Items from a data source:

──────

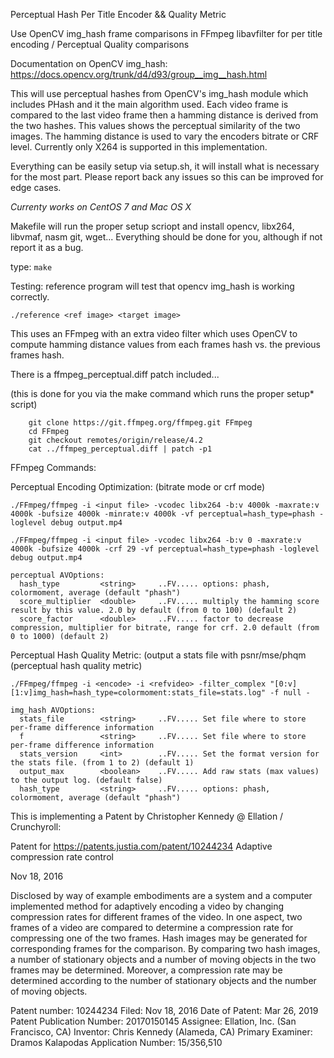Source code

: Perceptual Hash Per Title Encoder && Quality Metric

Use OpenCV img_hash frame comparisons in FFmpeg libavfilter for per title encoding / Perceptual Quality comparisons

Documentation on OpenCV img_hash: https://docs.opencv.org/trunk/d4/d93/group__img__hash.html

This will use perceptual hashes from OpenCV's img_hash module which includes PHash
and it the main algorithm used. Each video frame is compared to the last video frame
then a hamming distance is derived from the two hashes. This values shows the perceptual
similarity of the two images. The hamming distance is used to vary the encoders bitrate
or CRF level. Currently only X264 is supported in this implementation. 

Everything can be easily setup via setup.sh, it will install what is necessary
for the most part. Please report back any issues so this can be improved for edge cases.

*Currenty works on CentOS 7 and Mac OS X*

Makefile will run the proper setup scriopt and install opencv, libx264, libvmaf, nasm
git, wget... Everything should be done for you, although if not report it as a bug.

type: ```make```

Testing: reference program will test that opencv img_hash is working correctly.

```./reference <ref image> <target image>```

This uses an FFmpeg with an extra video filter which uses OpenCV to
compute hamming distance values from each frames hash vs. the previous
frames hash. 

There is a ffmpeg_perceptual.diff patch included...

(this is done for you via the make command which runs the proper setup* script)

```
    git clone https://git.ffmpeg.org/ffmpeg.git FFmpeg
    cd FFmpeg
    git checkout remotes/origin/release/4.2
    cat ../ffmpeg_perceptual.diff | patch -p1
```

FFmpeg Commands:

Perceptual Encoding Optimization: (bitrate mode or crf mode)

```./FFmpeg/ffmpeg -i <input file> -vcodec libx264 -b:v 4000k -maxrate:v 4000k -bufsize 4000k -minrate:v 4000k -vf perceptual=hash_type=phash -loglevel debug output.mp4```

```./FFmpeg/ffmpeg -i <input file> -vcodec libx264 -b:v 0 -maxrate:v 4000k -bufsize 4000k -crf 29 -vf perceptual=hash_type=phash -loglevel debug output.mp4```

```
perceptual AVOptions:
  hash_type         <string>     ..FV..... options: phash, colormoment, average (default "phash")
  score_multiplier  <double>     ..FV..... multiply the hamming score result by this value. 2.0 by default (from 0 to 100) (default 2)
  score_factor      <double>     ..FV..... factor to decrease compression, multiplier for bitrate, range for crf. 2.0 default (from 0 to 1000) (default 2)
```

Perceptual Hash Quality Metric: (output a stats file with psnr/mse/phqm (perceptual hash quality metric)

```./FFmpeg/ffmpeg -i <encode> -i <refvideo> -filter_complex "[0:v][1:v]img_hash=hash_type=colormoment:stats_file=stats.log" -f null -```
```
img_hash AVOptions:
  stats_file        <string>     ..FV..... Set file where to store per-frame difference information
  f                 <string>     ..FV..... Set file where to store per-frame difference information
  stats_version     <int>        ..FV..... Set the format version for the stats file. (from 1 to 2) (default 1)
  output_max        <boolean>    ..FV..... Add raw stats (max values) to the output log. (default false)
  hash_type         <string>     ..FV..... options: phash, colormoment, average (default "phash")

```

This is implementing a Patent by Christopher Kennedy @ Ellation / Crunchyroll:

Patent for https://patents.justia.com/patent/10244234
Adaptive compression rate control

Nov 18, 2016

Disclosed by way of example embodiments are a system and a computer implemented
method for adaptively encoding a video by changing compression rates for
different frames of the video. In one aspect, two frames of a video are
compared to determine a compression rate for compressing one of the two frames.
Hash images may be generated for corresponding frames for the comparison.
By comparing two hash images, a number of stationary objects and a number of
moving objects in the two frames may be determined. Moreover, a compression rate
may be determined according to the number of stationary objects and
the number of moving objects.

Patent number: 10244234 Filed: Nov 18, 2016 Date of Patent: Mar 26, 2019 Patent Publication Number: 20170150145
Assignee: Ellation, Inc. (San Francisco, CA) Inventor: Chris Kennedy (Alameda, CA) Primary Examiner: Dramos Kalapodas
Application Number: 15/356,510
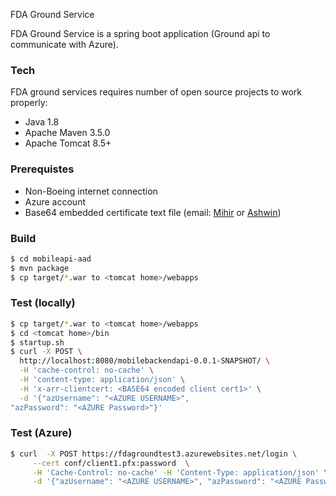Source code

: FDA Ground Service

FDA Ground Service is a spring boot application (Ground api to communicate with Azure).

### Tech

FDA ground services requires number of open source projects to work properly:

* Java 1.8
* Apache Maven 3.5.0 
* Apache Tomcat 8.5+

### Prerequistes 
* Non-Boeing internet connection
* Azure account
* Base64 embedded certificate text file (email: [Mihir](mihir.shah@boeing.com) or [Ashwin](ashwin.k.raj@boeing.com))

### Build

```sh
$ cd mobileapi-aad
$ mvn package
$ cp target/*.war to <tomcat home>/webapps
```
### Test (locally)
```sh
$ cp target/*.war to <tomcat home>/webapps
$ cd <tomcat home>/bin
$ startup.sh
$ curl -X POST \
  http://localhost:8080/mobilebackendapi-0.0.1-SNAPSHOT/ \
  -H 'cache-control: no-cache' \
  -H 'content-type: application/json' \
  -H 'x-arr-clientcert: <BASE64 encoded client cert1>' \
  -d '{"azUsername": "<AZURE USERNAME>",
"azPassword": "<AZURE Password>"}'
```
### Test (Azure)
```sh
$ curl  -X POST https://fdagroundtest3.azurewebsites.net/login \
     --cert conf/client1.pfx:password  \
     -H 'Cache-Control: no-cache' -H 'Content-Type: application/json' \
     -d '{"azUsername": "<AZURE USERNAME>", "azPassword": "<AZURE Password>"}'
```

──────

== TASK TO COMPLETE ==
From the first line to the last, reproduce the records above exactly and skip the pictures.

== SOLUTION TO THIS EXERCISE ==
Source code

: Perceptual Hash Per Title Encoder && Quality Metric

Use OpenCV img_hash frame comparisons in FFmpeg libavfilter for per title encoding / Perceptual Quality comparisons

Documentation on OpenCV img_hash: https://docs.opencv.org/trunk/d4/d93/group__img__hash.html

This will use perceptual hashes from OpenCV's img_hash module which includes PHash
and it the main algorithm used. Each video frame is compared to the last video frame
then a hamming distance is derived from the two hashes. This values shows the perceptual
similarity of the two images. The hamming distance is used to vary the encoders bitrate
or CRF level. Currently only X264 is supported in this implementation. 

Everything can be easily setup via setup.sh, it will install what is necessary
for the most part. Please report back any issues so this can be improved for edge cases.

*Currenty works on CentOS 7 and Mac OS X*

Makefile will run the proper setup scriopt and install opencv, libx264, libvmaf, nasm
git, wget... Everything should be done for you, although if not report it as a bug.

type: ```make```

Testing: reference program will test that opencv img_hash is working correctly.

```./reference <ref image> <target image>```

This uses an FFmpeg with an extra video filter which uses OpenCV to
compute hamming distance values from each frames hash vs. the previous
frames hash. 

There is a ffmpeg_perceptual.diff patch included...

(this is done for you via the make command which runs the proper setup* script)

```
    git clone https://git.ffmpeg.org/ffmpeg.git FFmpeg
    cd FFmpeg
    git checkout remotes/origin/release/4.2
    cat ../ffmpeg_perceptual.diff | patch -p1
```

FFmpeg Commands:

Perceptual Encoding Optimization: (bitrate mode or crf mode)

```./FFmpeg/ffmpeg -i <input file> -vcodec libx264 -b:v 4000k -maxrate:v 4000k -bufsize 4000k -minrate:v 4000k -vf perceptual=hash_type=phash -loglevel debug output.mp4```

```./FFmpeg/ffmpeg -i <input file> -vcodec libx264 -b:v 0 -maxrate:v 4000k -bufsize 4000k -crf 29 -vf perceptual=hash_type=phash -loglevel debug output.mp4```

```
perceptual AVOptions:
  hash_type         <string>     ..FV..... options: phash, colormoment, average (default "phash")
  score_multiplier  <double>     ..FV..... multiply the hamming score result by this value. 2.0 by default (from 0 to 100) (default 2)
  score_factor      <double>     ..FV..... factor to decrease compression, multiplier for bitrate, range for crf. 2.0 default (from 0 to 1000) (default 2)
```

Perceptual Hash Quality Metric: (output a stats file with psnr/mse/phqm (perceptual hash quality metric)

```./FFmpeg/ffmpeg -i <encode> -i <refvideo> -filter_complex "[0:v][1:v]img_hash=hash_type=colormoment:stats_file=stats.log" -f null -```
```
img_hash AVOptions:
  stats_file        <string>     ..FV..... Set file where to store per-frame difference information
  f                 <string>     ..FV..... Set file where to store per-frame difference information
  stats_version     <int>        ..FV..... Set the format version for the stats file. (from 1 to 2) (default 1)
  output_max        <boolean>    ..FV..... Add raw stats (max values) to the output log. (default false)
  hash_type         <string>     ..FV..... options: phash, colormoment, average (default "phash")

```

This is implementing a Patent by Christopher Kennedy @ Ellation / Crunchyroll:

Patent for https://patents.justia.com/patent/10244234
Adaptive compression rate control

Nov 18, 2016

Disclosed by way of example embodiments are a system and a computer implemented
method for adaptively encoding a video by changing compression rates for
different frames of the video. In one aspect, two frames of a video are
compared to determine a compression rate for compressing one of the two frames.
Hash images may be generated for corresponding frames for the comparison.
By comparing two hash images, a number of stationary objects and a number of
moving objects in the two frames may be determined. Moreover, a compression rate
may be determined according to the number of stationary objects and
the number of moving objects.

Patent number: 10244234 Filed: Nov 18, 2016 Date of Patent: Mar 26, 2019 Patent Publication Number: 20170150145
Assignee: Ellation, Inc. (San Francisco, CA) Inventor: Chris Kennedy (Alameda, CA) Primary Examiner: Dramos Kalapodas
Application Number: 15/356,510
Source code

: FDA Ground Service

FDA Ground Service is a spring boot application (Ground api to communicate with Azure).

### Tech

FDA ground services requires number of open source projects to work properly:

* Java 1.8
* Apache Maven 3.5.0 
* Apache Tomcat 8.5+

### Prerequistes 
* Non-Boeing internet connection
* Azure account
* Base64 embedded certificate text file (email: [Mihir](mihir.shah@boeing.com) or [Ashwin](ashwin.k.raj@boeing.com))

### Build

```sh
$ cd mobileapi-aad
$ mvn package
$ cp target/*.war to <tomcat home>/webapps
```
### Test (locally)
```sh
$ cp target/*.war to <tomcat home>/webapps
$ cd <tomcat home>/bin
$ startup.sh
$ curl -X POST \
  http://localhost:8080/mobilebackendapi-0.0.1-SNAPSHOT/ \
  -H 'cache-control: no-cache' \
  -H 'content-type: application/json' \
  -H 'x-arr-clientcert: <BASE64 encoded client cert1>' \
  -d '{"azUsername": "<AZURE USERNAME>",
"azPassword": "<AZURE Password>"}'
```
### Test (Azure)
```sh
$ curl  -X POST https://fdagroundtest3.azurewebsites.net/login \
     --cert conf/client1.pfx:password  \
     -H 'Cache-Control: no-cache' -H 'Content-Type: application/json' \
     -d '{"azUsername": "<AZURE USERNAME>", "azPassword": "<AZURE Password>"}'
```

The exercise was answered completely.